> **Input data**
..............................

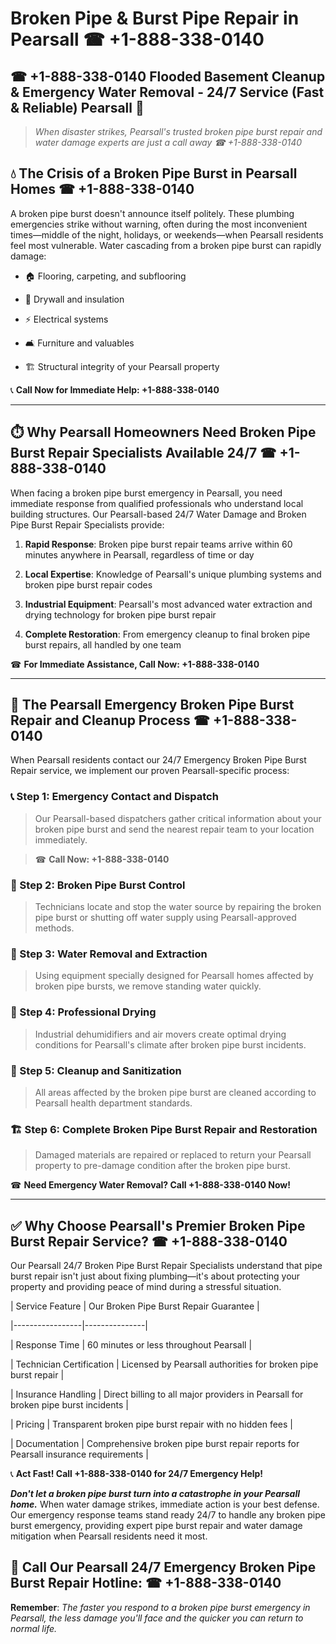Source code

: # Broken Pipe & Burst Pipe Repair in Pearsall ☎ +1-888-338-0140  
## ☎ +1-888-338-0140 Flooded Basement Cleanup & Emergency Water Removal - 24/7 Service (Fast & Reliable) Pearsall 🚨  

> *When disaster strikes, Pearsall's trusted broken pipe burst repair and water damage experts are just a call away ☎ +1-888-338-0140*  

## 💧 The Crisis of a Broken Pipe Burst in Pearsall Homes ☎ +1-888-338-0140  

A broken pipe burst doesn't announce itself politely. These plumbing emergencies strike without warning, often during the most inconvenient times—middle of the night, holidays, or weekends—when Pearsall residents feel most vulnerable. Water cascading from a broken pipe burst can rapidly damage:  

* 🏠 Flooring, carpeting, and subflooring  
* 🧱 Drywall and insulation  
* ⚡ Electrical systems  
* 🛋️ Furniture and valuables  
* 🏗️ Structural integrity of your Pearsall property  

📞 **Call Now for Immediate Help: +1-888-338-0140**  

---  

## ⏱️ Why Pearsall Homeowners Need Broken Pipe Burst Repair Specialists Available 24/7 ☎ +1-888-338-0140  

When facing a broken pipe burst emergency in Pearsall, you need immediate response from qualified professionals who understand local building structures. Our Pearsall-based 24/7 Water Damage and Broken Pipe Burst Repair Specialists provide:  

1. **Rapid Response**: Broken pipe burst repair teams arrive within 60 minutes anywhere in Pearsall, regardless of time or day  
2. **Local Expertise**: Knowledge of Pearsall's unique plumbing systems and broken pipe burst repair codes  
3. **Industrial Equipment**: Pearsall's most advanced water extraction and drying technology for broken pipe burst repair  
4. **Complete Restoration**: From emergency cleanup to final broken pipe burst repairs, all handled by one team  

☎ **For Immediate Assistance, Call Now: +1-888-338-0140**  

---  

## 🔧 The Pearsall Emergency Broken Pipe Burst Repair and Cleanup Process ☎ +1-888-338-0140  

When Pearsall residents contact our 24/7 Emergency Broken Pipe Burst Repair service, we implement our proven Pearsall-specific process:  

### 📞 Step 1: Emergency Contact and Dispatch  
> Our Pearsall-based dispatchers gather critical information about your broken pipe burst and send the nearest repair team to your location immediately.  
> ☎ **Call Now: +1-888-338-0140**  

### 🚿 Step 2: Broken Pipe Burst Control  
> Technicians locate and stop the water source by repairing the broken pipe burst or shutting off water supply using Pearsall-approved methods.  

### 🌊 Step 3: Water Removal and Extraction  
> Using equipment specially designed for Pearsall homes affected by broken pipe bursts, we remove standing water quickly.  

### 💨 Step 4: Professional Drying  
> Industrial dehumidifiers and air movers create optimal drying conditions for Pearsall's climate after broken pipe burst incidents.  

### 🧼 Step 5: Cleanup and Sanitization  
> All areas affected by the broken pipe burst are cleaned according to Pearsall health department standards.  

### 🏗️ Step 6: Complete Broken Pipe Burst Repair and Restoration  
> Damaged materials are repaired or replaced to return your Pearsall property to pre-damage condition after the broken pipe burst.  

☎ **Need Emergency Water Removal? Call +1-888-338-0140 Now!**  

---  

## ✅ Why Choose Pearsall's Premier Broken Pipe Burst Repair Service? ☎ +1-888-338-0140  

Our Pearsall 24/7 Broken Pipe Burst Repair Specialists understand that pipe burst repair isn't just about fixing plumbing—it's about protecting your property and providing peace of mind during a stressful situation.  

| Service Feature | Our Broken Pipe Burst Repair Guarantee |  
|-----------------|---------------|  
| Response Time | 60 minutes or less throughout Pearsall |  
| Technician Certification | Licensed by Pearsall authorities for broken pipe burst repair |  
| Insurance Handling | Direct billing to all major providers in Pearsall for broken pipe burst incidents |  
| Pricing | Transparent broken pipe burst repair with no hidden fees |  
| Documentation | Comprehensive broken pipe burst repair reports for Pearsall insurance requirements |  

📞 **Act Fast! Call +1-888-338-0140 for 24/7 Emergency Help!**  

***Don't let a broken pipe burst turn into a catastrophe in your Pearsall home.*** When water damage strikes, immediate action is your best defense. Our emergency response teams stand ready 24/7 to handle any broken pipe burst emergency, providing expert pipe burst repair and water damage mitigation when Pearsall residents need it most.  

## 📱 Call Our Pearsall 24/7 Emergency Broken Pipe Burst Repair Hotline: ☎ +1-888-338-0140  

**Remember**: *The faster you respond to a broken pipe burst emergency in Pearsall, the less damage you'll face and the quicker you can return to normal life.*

..............................

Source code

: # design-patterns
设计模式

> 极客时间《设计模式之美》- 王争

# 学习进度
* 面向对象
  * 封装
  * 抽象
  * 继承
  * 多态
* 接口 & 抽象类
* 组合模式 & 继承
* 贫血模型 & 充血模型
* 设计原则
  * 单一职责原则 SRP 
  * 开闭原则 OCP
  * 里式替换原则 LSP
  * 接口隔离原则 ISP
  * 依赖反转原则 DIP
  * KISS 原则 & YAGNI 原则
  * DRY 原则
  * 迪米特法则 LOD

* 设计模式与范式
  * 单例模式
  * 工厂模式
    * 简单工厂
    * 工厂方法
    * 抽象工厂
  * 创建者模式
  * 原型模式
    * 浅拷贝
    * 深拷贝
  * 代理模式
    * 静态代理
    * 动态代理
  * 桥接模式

..............................

> **About this task**
Copy out every line above where "strikes" is present.

> **Output below**
> *When disaster strikes, Pearsall's trusted broken pipe burst repair and water damage experts are just a call away ☎ +1-888-338-0140*  
***Don't let a broken pipe burst turn into a catastrophe in your Pearsall home.*** When water damage strikes, immediate action is your best defense. Our emergency response teams stand ready 24/7 to handle any broken pipe burst emergency, providing expert pipe burst repair and water damage mitigation when Pearsall residents need it most.  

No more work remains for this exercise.